Those who enjoy wild camping will tell you, it’s the best thing you can do with your motorhome. Those that don’t may tell you that’s it’s actually illegal. In some places it may be, but on the whole it isn’t necessarily. So what do you think? Would you be keen to give it a try?
First off, let’s define exactly what wild camping is?
Wild camping vs. Free camping
Those that wild camp will tell you that there’s a massive difference between it and free camping. Wild camping is finding a quaint spot in the wilderness which you can call home for a day or so, with your campervan or motorhome. It’s about the isolation; being at one with nature. Not about getting it for free. Free camping on the other hand is simply getting your camping for free. It’s not about the scenery or the views, simply the cost.
For those in the know, there’s a big difference.
Is it illegal?
In some countries it’s illegal, but in others it’s a little bit of a grey area. In the UK, for example there is no single law that prohibits it in the manner of a blanket ban, it all depends on the law of the individual locality. So if you’re up for it, it’s best to check any signs that are around. If there are, you shouldn’t wild camp. There are some very irresponsible people in the motorhome community who ignore signs and camp where they wish. Practices like this do not help the wild camping community.
Tips and tricks
Whilst it may not be illegal, in some quarters it can be frowned upon so if you decide to go for it, there are a few tips and tricks you should always make sure you do.

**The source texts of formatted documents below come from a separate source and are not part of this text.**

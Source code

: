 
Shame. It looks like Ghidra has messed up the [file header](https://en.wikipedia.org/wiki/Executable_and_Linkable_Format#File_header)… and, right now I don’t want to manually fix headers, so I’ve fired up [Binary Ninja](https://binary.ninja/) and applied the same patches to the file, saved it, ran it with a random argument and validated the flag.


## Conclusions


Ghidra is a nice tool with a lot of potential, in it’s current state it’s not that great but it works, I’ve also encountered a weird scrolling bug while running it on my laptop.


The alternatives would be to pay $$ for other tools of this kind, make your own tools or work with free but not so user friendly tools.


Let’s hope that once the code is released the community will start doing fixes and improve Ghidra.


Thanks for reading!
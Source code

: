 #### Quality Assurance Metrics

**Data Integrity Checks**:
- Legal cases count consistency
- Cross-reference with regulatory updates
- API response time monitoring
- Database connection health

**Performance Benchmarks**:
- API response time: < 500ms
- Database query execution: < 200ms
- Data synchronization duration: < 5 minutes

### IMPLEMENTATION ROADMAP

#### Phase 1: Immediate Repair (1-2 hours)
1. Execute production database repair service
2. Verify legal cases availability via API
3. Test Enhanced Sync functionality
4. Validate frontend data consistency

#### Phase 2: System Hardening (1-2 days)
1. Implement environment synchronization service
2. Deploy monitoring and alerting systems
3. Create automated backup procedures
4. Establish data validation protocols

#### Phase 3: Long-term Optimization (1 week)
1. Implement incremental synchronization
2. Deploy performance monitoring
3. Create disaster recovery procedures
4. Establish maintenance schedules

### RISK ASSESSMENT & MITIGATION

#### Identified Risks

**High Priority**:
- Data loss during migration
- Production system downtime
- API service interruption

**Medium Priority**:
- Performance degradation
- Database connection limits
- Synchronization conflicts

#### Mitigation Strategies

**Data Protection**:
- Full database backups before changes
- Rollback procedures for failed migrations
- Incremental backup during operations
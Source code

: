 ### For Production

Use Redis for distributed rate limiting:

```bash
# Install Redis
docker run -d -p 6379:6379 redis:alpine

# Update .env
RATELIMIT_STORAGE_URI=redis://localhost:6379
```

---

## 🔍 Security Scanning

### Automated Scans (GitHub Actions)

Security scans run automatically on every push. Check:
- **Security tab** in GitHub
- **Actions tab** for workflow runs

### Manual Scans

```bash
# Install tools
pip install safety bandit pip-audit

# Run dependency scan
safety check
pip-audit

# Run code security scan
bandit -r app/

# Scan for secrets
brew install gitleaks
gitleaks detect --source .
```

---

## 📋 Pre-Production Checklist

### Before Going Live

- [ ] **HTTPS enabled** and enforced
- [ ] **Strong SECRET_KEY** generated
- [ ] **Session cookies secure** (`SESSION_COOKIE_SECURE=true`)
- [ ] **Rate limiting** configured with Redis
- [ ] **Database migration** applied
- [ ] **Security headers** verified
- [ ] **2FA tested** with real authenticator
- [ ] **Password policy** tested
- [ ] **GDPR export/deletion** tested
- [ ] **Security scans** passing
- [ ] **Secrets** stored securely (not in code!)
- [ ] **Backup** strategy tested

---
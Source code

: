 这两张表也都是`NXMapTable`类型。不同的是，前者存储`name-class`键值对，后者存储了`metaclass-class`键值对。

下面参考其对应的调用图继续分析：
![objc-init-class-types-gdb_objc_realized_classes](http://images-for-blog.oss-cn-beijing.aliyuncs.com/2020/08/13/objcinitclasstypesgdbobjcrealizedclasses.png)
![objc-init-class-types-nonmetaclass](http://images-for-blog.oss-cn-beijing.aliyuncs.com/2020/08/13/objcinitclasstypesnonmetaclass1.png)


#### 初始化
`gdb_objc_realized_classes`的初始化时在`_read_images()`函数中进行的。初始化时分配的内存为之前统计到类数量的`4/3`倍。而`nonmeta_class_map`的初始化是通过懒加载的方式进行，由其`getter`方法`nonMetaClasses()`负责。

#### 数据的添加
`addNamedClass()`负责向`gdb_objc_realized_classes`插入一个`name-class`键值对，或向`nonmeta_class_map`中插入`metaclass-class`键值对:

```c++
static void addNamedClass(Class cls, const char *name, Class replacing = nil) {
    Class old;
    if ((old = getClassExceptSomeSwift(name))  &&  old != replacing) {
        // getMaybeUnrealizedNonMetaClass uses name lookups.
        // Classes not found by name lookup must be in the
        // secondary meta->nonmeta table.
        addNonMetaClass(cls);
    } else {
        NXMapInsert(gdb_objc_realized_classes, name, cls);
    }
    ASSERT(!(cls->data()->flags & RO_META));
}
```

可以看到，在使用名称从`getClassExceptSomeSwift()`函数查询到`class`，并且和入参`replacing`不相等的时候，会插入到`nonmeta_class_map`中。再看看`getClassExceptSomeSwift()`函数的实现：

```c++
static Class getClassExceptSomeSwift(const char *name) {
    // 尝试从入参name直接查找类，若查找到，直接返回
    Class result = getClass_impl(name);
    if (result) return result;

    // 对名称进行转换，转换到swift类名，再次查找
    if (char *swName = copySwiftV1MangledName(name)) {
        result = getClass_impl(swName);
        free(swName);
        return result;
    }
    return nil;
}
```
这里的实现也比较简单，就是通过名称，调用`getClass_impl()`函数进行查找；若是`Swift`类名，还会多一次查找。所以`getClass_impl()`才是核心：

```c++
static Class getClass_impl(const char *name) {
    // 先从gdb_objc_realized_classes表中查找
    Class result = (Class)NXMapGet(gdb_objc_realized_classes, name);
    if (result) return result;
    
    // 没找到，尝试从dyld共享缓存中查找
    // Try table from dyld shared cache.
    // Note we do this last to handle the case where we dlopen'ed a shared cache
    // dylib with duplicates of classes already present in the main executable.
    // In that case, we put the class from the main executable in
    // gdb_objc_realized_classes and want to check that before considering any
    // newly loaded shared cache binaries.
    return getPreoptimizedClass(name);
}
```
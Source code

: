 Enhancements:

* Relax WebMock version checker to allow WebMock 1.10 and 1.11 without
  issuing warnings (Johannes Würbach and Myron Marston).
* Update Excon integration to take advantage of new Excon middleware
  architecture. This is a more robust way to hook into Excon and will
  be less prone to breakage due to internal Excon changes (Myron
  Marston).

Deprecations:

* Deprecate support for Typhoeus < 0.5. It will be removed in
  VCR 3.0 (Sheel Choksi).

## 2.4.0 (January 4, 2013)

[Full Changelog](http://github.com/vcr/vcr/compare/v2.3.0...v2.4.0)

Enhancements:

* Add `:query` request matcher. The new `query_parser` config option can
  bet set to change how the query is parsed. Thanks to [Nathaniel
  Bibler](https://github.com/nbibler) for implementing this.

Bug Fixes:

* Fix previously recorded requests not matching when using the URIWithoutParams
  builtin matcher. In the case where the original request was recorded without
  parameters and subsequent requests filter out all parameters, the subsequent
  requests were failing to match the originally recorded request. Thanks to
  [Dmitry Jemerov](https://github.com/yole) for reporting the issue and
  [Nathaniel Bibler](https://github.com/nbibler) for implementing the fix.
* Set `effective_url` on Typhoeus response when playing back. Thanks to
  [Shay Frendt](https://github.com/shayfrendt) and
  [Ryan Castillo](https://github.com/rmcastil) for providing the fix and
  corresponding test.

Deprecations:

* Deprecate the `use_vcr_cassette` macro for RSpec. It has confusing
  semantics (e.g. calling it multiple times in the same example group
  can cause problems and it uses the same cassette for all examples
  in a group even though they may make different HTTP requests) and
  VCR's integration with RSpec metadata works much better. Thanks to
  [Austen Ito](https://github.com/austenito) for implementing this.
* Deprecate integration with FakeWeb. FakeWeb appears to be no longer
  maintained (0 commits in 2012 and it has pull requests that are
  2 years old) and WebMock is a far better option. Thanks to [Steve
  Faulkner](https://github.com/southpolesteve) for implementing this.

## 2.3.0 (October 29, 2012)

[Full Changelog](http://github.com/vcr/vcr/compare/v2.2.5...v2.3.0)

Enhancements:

• One night - no matter how picturesque the spot, it’s advisable to stay for one night only. It’s all about keeping your profile low and not attracting attention to yourself. If you find a spot that you really want to stay in for a couple of nights, consider moving somewhere else during the day and going back at night.
• Think security – security is essential. You may have covered your vehicle with campervan insurance from Safeguard for example, but you still need to be security conscious. Sometimes remote areas can bring problems with security.
• Respect the country and don’t damage anything – BBQs are a no no. Never ever leave any litter.
• Don’t draw too much attention to yourself by making a full camp with deckchairs, awning and windbreaks.
• Don’t let waste drip on the ground and dispose of any sewer waste responsibly.
So, what do you think? Is it something that interests you or a practice you think should be governed by law? Tell us what you think.